While there are many factors to consider when assessing a potential market top, a couple of timely indicators we consistently track, the McClellan Oscillator and the McClellan Summation Index (NYSE:MSI), are giving us reason to pause and re-strategize.
The McClellan Oscillator is a short-term overbought/oversold indicator while the McClellan Summation Index is an overall market breadth indicator. As a bull market begins to wane, market breadth will begin to narrow as fewer and fewer stocks lead the market higher. According to the developers, Sherman and Marian McClellan:
“Historically, major market bottoms occur after the [Summation] index falls below -1000. Readings above +1600 often indicate a major top is near.

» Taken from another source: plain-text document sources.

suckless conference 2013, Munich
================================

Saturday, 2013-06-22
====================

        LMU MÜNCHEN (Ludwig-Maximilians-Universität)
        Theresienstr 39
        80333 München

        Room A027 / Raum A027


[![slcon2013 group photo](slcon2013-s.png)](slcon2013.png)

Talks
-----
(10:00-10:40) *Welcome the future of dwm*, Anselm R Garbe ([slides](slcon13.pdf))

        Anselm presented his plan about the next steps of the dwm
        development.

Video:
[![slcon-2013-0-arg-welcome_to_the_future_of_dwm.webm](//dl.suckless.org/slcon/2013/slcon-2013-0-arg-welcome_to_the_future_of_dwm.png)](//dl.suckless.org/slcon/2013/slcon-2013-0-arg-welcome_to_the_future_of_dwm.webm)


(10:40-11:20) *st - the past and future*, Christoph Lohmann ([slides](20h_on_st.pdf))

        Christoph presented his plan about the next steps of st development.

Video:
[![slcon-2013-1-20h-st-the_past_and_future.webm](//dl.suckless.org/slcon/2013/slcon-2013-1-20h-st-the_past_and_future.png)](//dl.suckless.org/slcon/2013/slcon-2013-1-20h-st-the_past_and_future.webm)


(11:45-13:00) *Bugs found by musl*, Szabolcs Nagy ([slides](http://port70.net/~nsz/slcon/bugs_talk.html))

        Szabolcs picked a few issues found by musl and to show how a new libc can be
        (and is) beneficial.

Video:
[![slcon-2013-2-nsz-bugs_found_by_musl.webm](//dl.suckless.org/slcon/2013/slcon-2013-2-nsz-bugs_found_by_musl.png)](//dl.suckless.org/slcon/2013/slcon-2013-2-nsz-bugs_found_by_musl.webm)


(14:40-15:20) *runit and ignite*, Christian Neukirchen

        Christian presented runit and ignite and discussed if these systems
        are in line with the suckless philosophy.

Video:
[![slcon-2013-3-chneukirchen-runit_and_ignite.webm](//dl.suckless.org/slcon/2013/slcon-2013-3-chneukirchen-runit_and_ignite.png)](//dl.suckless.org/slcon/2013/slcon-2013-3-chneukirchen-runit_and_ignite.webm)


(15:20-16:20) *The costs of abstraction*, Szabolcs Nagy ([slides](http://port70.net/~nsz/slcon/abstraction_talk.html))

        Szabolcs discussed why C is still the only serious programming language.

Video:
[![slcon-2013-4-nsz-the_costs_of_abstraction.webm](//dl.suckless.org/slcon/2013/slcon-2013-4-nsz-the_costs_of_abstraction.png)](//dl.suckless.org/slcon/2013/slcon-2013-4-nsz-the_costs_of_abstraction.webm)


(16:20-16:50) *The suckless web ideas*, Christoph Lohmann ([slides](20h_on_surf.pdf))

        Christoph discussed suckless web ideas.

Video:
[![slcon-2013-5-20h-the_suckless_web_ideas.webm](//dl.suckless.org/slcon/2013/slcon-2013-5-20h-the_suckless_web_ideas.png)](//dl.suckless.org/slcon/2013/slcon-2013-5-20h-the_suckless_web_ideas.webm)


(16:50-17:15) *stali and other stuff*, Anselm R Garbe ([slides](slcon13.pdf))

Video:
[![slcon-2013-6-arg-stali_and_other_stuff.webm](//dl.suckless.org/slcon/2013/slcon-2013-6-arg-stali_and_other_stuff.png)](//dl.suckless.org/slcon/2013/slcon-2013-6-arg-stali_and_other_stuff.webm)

Top and bottom signals carry more significance if the index is also diverging from the associated market average.”
Though the McClellan Summation Index fell short of a 1600 “major top” reading by 100 basis points in September, a 1500 level still falls well in-line with the “mini-bull” thesis we have held since the March lows. The divergence between the NYSE Composite and the MSI also warrants serious consideration in that, as the McClellans point out, “Top and bottom signals carry more significance if the index is also diverging from the associated market average.”
Short term, we need to point out that the McClellan Oscillator is extremely oversold but there is certainly room for it to fall farther. It does, however, point to an imminent bounce of some kind – one, in which, we would recommend trimming all but your strongest remaining longs.